Copy every line of the data that contains the string "with".
>>>
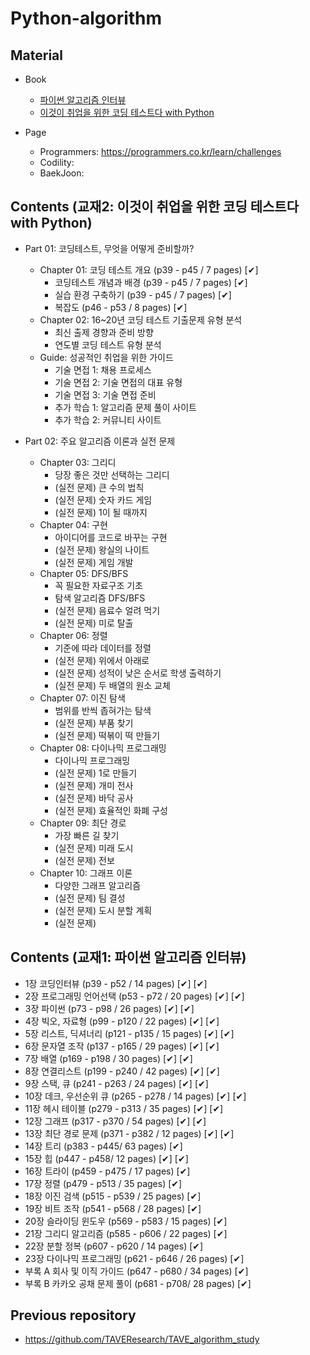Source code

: # Python-algorithm

## Material

- Book
  - [파이썬 알고리즘 인터뷰](https://github.com/onlybooks/algorithm-interview) 
  - [이것이 취업을 위한 코딩 테스트다 with Python](https://github.com/ndb796/python-for-coding-test)

- Page
  - Programmers: https://programmers.co.kr/learn/challenges
  - Codility:
  - BaekJoon: 


## Contents (교재2: 이것이 취업을 위한 코딩 테스트다 with Python)

- Part 01: 코딩테스트, 무엇을 어떻게 준비할까?
  - Chapter 01: 코딩 테스트 개요 (p39 - p45 / 7 pages) [✔]
    - 코딩테스트 개념과 배경 (p39 - p45 / 7 pages) [✔]
    - 실습 환경 구축하기 (p39 - p45 / 7 pages) [✔]
    - 복잡도 (p46 - p53 / 8 pages) [✔]
  - Chapter 02: 16~20년 코딩 테스트 기출문제 유형 분석
    - 최신 출제 경향과 준비 방향
    - 연도별 코딩 테스트 유형 분석
  - Guide: 성공적인 취업을 위한 가이드
    - 기술 면접 1: 채용 프로세스
    - 기술 면접 2: 기술 면접의 대표 유형
    - 기술 면접 3: 기술 면접 준비
    - 추가 학습 1: 알고리즘 문제 풀이 사이트
    - 추가 학습 2: 커뮤니티 사이트
  
- Part 02: 주요 알고리즘 이론과 실전 문제
  - Chapter 03: 그리디
    - 당장 좋은 것만 선택하는 그리디
    - (실전 문제) 큰 수의 법칙
    - (실전 문제) 숫자 카드 게임
    - (실전 문제) 1이 될 때까지
  - Chapter 04: 구현
    - 아이디어를 코드로 바꾸는 구현
    - (실전 문제) 왕실의 나이트
    - (실전 문제) 게임 개발
  - Chapter 05: DFS/BFS
    - 꼭 필요한 자료구조 기초
    - 탐색 알고리즘 DFS/BFS
    - (실전 문제) 음료수 얼려 먹기
    - (실전 문제) 미로 탈출
  - Chapter 06: 정렬
    - 기준에 따라 데이터를 정렬
    - (실전 문제) 위에서 아래로
    - (실전 문제) 성적이 낮은 순서로 학생 출력하기
    - (실전 문제) 두 배열의 원소 교체    
  - Chapter 07: 이진 탐색
    - 범위를 반씩 좁혀가는 탐색
    - (실전 문제) 부품 찾기
    - (실전 문제) 떡볶이 떡 만들기 
  - Chapter 08: 다이나믹 프로그래밍
    - 다이나믹 프로그래밍
    - (실전 문제) 1로 만들기
    - (실전 문제) 개미 전사
    - (실전 문제) 바닥 공사
    - (실전 문제) 효율적인 화폐 구성  
  - Chapter 09: 최단 경로
    - 가장 빠른 길 찾기
    - (실전 문제) 미래 도시
    - (실전 문제) 전보 
  - Chapter 10: 그래프 이론
    - 다양한 그래프 알고리즘
    - (실전 문제) 팀 결성
    - (실전 문제) 도시 분할 계획
    - (실전 문제) 


## Contents (교재1: 파이썬 알고리즘 인터뷰)

- 1장   코딩인터뷰 (p39 - p52 / 14 pages) [✔] [✔]
- 2장   프로그래밍 언어선택 (p53 - p72 / 20 pages) [✔] [✔]
- 3장   파이썬 (p73 - p98 / 26 pages) [✔] [✔]
- 4장   빅오, 자료형 (p99 - p120 / 22 pages) [✔] [✔]
- 5장   리스트, 딕셔너리 (p121 - p135 / 15 pages) [✔] [✔]
- 6장   문자열 조작 (p137 - p165 / 29 pages) [✔] [✔]
- 7장   배열 (p169 - p198 / 30 pages) [✔] [✔]
- 8장   연결리스트 (p199 - p240 / 42 pages) [✔] [✔]
- 9장   스택, 큐 (p241 - p263 / 24 pages) [✔] [✔]
- 10장   데크, 우선순위 큐 (p265 - p278 / 14 pages) [✔] [✔]
- 11장   헤시 테이블 (p279 - p313 / 35 pages) [✔] [✔]
- 12장   그래프 (p317 - p370 / 54 pages) [✔] [✔]
- 13장   최단 경로 문제 (p371 - p382 / 12 pages) [✔] [✔]
- 14장   트리 (p383 - p445/ 63 pages) [✔]
- 15장   힙 (p447 - p458/ 12 pages) [✔] [✔]
- 16장   트라이 (p459 - p475 / 17 pages) [✔]
- 17장   정렬 (p479 - p513 / 35 pages) [✔]
- 18장   이진 검색 (p515 - p539 / 25 pages) [✔]
- 19장   비트 조작 (p541 - p568 / 28 pages) [✔]
- 20장   슬라이딩 윈도우 (p569 - p583 / 15 pages) [✔]
- 21장   그리디 알고리즘 (p585 - p606 / 22 pages) [✔]
- 22장   분할 정복 (p607 - p620 / 14 pages) [✔]
- 23장   다이나믹 프로그래밍 (p621 - p646 / 26 pages) [✔]
- 부록 A   회사 및 이직 가이드 (p647 - p680 / 34 pages) [✔]
- 부록 B   카카오 공채 문제 풀이 (p681 - p708/ 28 pages) [✔]


## Previous repository

- https://github.com/TAVEResearch/TAVE_algorithm_study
<<<
Result of the task =>
  - [이것이 취업을 위한 코딩 테스트다 with Python](https://github.com/ndb796/python-for-coding-test)
## Contents (교재2: 이것이 취업을 위한 코딩 테스트다 with Python)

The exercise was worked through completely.